Excerpted data:
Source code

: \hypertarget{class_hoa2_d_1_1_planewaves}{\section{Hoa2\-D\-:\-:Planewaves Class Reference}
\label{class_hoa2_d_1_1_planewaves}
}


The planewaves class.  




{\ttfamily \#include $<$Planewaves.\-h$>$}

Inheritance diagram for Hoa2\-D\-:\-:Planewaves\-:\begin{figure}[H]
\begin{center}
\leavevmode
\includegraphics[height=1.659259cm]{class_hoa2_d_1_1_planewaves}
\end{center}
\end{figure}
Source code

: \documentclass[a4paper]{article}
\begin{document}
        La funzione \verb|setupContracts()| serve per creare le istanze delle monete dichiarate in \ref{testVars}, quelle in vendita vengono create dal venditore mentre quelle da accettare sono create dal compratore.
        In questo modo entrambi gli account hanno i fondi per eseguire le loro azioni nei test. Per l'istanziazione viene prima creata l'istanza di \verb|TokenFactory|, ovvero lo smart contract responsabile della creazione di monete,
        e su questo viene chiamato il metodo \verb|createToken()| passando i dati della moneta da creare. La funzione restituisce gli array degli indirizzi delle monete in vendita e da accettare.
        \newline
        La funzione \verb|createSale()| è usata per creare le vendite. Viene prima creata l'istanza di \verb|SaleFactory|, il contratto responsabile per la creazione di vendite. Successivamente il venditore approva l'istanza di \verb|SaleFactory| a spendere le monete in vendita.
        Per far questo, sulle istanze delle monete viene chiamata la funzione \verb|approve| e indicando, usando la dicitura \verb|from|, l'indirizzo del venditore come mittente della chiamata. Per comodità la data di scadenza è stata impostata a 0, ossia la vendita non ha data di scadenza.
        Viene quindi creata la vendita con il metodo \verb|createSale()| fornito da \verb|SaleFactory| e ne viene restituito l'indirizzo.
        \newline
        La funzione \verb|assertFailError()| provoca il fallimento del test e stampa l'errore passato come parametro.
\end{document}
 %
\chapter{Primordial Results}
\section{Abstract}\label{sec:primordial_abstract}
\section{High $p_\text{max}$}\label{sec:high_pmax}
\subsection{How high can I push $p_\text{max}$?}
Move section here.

Your assignment:
Each line containing "vendita" belongs in the answer; pick these out of the material and copy them.

Finished exercise:
        La funzione \verb|setupContracts()| serve per creare le istanze delle monete dichiarate in \ref{testVars}, quelle in vendita vengono create dal venditore mentre quelle da accettare sono create dal compratore.
        e su questo viene chiamato il metodo \verb|createToken()| passando i dati della moneta da creare. La funzione restituisce gli array degli indirizzi delle monete in vendita e da accettare.
        La funzione \verb|createSale()| è usata per creare le vendite. Viene prima creata l'istanza di \verb|SaleFactory|, il contratto responsabile per la creazione di vendite. Successivamente il venditore approva l'istanza di \verb|SaleFactory| a spendere le monete in vendita.
        Per far questo, sulle istanze delle monete viene chiamata la funzione \verb|approve| e indicando, usando la dicitura \verb|from|, l'indirizzo del venditore come mittente della chiamata. Per comodità la data di scadenza è stata impostata a 0, ossia la vendita non ha data di scadenza.
        Viene quindi creata la vendita con il metodo \verb|createSale()| fornito da \verb|SaleFactory| e ne viene restituito l'indirizzo.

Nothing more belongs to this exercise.